Меня донимала мысль, что нечто подобное этой драме уже имело место в истории литературы, но я никак не могла сообразить, что именно. Сидя над второй сотней слов о Дефо, я старательно напрягала память, чувствуя, что, если вспомню, мне полегчает. Когда я заканчивала эту вторую сотню, Октавия начала хныкать — пришло время ее утреннего сна. Я отнесла ее в кроватку, склонилась над решеткой, чтобы опустить дочку на подушки, и меня вдруг осенило. «История французской революции» Карлейля [43] Томас Карлейль (1795–1881) — английский публицист, историк, философ.
— вот что вертелось у меня в голове! Карлейль дал прочесть ее незадачливому Джону Стюарту Миллю [44] Джон Стюарт Милль (1806–1873) — английский философ, экономист и общественный деятель.
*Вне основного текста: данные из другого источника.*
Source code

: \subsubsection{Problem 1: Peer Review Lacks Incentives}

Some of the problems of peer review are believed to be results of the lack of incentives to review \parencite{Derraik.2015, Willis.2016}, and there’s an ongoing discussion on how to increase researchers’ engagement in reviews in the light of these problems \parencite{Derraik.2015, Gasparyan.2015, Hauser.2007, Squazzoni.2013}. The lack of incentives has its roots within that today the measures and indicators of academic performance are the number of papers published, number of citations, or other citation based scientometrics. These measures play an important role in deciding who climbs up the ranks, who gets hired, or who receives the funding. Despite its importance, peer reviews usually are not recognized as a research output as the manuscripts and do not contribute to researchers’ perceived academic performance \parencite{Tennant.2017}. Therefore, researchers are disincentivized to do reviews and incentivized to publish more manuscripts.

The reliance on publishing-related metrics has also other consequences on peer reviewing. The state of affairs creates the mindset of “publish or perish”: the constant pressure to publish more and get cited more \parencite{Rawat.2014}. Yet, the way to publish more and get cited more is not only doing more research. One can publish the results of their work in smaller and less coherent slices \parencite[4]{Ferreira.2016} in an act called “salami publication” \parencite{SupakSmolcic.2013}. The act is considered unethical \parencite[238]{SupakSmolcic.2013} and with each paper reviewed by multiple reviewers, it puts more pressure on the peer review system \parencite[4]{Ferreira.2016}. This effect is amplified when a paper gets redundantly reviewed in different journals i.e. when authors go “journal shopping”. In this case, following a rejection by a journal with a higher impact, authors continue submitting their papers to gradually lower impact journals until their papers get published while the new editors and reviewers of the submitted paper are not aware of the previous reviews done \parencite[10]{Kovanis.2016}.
, а служанка Милля пустила рукопись на растопку. Первый том сгорел дотла, его пришлось писать заново. Помню, я читала, как Милль и его жена тут же вызвали кэб и благородно поехали прямо к Карлейлю признаваться. Но что им сказал Карлейль, так и осталось неизвестным, история не донесла до нас его слова. Меня это происшествие всегда занимало до крайности, быть может, потому, что оно служит прекрасной иллюстрацией к случаям, когда истцу непредумышленно причиняется колоссальное зло, но степень вины ответчика (а чаще всего он виновен только в беспечности) никак не соответствует степени урона, понесенного пострадавшим. Меня всегда мучило любопытство, что сказал Милль Карлейлю и что ответил ему Карлейль. А теперь я сама в положении ответчика и скоро узнаю, что говорится в подобных случаях.